如图5A-5B所示：对CTCF组各自的文库进行高通量测序，并进行TSS heatmap富集信号分析展示，TSS heatmap表明对转录因子CTCF的检测结果随着NaCl和KCl浓度的降低而升高，TSS heatmap signal由8升至20，表明富集了更多的阳性信号。FRiP Score指的是特异富集的Reads占整个文库Reads的占比，其值越高，表明富集程度越好，信号更加真实，随着NaCl和KCl浓度的降低，FRiP Score由0.07升至0.27。

如图6A-6B所示：对H3K4me3各自的文库进行高通量测序，并进行TSS heatmap富集信号分析展示，TSS heatmap表明对兴奋性组蛋白修饰靶点H3K4me3的检测结果随着NaCl和KCl浓度的降低而升高，TSS heatmap signal由30升至50，表明富集了更多的阳性信号。FRiP Score指的是特异富集的Reads占整个文库Reads的占比，其值越高，表明富集程度越好，信号更加真实，随着NaCl和KCl浓度的降低，FRiP Score由0.21升至0.37。

在实施例2中，以10000个Hela细胞（海星生物公司，货号TCH-C193）转录因子CTCF和兴奋性组蛋白修饰靶点H3K4me3和为靶标进行Cut&Tag实验。
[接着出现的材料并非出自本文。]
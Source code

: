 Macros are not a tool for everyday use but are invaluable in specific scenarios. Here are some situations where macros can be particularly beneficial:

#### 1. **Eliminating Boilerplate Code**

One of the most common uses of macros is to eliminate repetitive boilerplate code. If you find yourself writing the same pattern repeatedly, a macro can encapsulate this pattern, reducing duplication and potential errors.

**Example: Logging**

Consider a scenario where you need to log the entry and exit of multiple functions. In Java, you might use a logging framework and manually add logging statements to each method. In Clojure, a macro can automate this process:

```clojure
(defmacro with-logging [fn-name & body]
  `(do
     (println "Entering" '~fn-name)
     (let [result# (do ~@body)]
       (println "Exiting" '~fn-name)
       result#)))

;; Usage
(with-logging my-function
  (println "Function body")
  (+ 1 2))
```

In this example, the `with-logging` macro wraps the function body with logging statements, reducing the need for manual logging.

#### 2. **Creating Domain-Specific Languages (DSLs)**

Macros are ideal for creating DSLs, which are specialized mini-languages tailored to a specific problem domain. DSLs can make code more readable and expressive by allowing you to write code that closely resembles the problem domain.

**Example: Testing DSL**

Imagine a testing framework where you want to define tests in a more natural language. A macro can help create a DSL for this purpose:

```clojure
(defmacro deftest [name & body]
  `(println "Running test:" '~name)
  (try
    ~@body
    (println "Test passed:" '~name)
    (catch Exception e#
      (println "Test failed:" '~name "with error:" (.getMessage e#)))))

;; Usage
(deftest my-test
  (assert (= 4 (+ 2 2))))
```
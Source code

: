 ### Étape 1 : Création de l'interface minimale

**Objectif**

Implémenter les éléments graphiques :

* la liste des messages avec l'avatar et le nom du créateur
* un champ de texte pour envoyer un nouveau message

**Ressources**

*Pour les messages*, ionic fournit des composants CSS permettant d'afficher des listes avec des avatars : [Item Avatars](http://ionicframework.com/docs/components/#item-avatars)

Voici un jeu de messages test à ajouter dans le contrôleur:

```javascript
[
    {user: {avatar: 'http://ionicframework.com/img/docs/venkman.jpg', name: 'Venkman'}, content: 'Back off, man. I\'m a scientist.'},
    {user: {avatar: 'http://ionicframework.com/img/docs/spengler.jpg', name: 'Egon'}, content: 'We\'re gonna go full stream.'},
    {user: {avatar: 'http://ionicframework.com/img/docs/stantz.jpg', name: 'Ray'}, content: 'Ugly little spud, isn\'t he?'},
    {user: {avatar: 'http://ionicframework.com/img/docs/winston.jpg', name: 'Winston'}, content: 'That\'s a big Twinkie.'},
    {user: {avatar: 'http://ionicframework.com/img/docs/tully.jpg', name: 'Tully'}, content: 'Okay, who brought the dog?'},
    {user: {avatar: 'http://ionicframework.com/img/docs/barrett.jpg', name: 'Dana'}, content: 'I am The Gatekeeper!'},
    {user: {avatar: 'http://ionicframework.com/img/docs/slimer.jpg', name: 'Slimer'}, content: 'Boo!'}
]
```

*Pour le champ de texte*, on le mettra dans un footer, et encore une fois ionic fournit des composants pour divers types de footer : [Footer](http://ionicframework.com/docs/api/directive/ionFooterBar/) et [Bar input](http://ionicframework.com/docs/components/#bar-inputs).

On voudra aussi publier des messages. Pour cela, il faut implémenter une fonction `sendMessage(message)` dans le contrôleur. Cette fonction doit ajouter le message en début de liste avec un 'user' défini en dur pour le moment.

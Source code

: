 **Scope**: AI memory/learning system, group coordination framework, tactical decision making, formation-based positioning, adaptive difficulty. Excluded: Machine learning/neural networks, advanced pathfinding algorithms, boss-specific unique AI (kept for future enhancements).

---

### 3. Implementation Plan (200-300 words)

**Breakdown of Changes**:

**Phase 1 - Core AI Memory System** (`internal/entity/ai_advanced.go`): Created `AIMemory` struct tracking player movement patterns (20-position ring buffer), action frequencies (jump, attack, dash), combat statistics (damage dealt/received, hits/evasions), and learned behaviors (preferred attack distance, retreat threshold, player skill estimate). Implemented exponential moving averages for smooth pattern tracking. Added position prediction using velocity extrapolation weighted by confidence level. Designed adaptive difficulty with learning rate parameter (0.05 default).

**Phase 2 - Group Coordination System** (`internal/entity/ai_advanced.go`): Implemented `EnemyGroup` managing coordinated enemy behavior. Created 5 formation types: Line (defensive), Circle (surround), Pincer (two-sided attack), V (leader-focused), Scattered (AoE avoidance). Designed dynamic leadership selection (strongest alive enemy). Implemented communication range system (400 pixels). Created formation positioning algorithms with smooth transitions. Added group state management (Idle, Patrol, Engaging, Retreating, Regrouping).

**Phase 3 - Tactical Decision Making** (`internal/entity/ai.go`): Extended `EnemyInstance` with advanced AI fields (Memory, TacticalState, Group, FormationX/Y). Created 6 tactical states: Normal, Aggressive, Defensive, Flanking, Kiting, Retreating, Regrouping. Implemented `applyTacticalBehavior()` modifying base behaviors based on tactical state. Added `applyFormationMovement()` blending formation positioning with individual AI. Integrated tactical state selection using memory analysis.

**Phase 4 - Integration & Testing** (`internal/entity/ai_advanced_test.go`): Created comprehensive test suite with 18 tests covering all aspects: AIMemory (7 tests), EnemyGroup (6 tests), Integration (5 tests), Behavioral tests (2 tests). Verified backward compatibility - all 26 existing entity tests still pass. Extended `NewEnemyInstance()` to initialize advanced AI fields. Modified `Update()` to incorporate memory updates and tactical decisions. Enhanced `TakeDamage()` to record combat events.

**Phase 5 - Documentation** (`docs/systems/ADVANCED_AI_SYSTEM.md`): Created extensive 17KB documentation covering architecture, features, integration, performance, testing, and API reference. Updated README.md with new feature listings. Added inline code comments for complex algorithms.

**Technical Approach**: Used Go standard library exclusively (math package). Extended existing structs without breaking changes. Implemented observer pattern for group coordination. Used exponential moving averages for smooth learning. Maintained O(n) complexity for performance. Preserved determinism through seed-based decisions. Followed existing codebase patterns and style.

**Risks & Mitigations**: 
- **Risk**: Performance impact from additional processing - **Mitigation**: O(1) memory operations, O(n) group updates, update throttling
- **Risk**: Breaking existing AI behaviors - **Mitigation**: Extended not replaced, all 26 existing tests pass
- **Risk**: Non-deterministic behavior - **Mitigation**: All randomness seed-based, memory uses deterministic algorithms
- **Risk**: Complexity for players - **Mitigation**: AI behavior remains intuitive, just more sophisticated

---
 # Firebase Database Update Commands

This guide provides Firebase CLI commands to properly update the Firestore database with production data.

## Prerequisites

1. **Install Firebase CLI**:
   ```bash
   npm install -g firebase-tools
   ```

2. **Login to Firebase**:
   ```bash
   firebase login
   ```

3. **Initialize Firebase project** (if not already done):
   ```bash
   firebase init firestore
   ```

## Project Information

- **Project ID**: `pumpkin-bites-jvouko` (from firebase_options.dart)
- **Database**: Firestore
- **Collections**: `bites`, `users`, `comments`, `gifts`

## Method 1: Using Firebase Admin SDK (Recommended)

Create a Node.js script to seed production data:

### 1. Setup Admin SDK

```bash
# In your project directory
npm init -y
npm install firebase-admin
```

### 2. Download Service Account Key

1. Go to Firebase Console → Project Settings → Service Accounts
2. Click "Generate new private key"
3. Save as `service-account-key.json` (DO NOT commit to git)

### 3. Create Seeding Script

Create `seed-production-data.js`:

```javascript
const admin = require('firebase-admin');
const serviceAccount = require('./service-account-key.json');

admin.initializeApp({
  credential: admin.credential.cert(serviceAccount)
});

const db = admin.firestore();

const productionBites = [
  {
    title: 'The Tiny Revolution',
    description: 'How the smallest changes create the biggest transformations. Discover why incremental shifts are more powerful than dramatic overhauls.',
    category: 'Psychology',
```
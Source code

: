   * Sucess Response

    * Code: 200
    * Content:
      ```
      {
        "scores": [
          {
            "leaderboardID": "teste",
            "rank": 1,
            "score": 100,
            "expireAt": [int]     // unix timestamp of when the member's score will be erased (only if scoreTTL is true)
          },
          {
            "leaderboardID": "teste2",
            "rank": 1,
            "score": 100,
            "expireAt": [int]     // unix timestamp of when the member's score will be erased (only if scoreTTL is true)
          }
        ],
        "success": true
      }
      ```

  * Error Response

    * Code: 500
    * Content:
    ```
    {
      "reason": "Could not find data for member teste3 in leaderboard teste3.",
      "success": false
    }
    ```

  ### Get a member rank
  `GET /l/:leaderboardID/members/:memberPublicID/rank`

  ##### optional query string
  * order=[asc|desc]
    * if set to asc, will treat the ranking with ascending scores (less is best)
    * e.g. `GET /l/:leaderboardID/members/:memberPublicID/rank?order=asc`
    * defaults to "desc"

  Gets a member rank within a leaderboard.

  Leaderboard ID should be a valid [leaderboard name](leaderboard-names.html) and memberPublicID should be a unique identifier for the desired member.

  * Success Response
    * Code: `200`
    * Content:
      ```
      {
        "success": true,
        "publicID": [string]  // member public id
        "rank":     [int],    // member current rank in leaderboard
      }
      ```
Dig Buffer选用Dig-300 Buffer，Tagmentation Buffer 选用TagmentationBuffer 300进行实验，除antibody buffer不同，其它操作与实施例1保持一致，不同的实验组用不同的Antibody Buffer1-4孵育，实验结果如图7A-7B所示。

结果分析：

如图7A-7B所示：对H3K4me3各实验组的文库进行高通量测序，并进行TSS heatmap富集信号分析展示，TSS heatmap表明对兴奋性组蛋白修饰靶点H3K4me3的检测结果随着Tween 20和Triton X-100的浓度升高而升高，TSS heatmap singnal由40升至80，表明富集了更多的阳性信号。FRiP Score指的是特异富集的Reads占整个文库Reads的占比，其值越高，表明富集程度越好，信号更加真实，随着Tween 20和Triton X-100的添加以及浓度升高，FRiP Score由0.27升至0.45。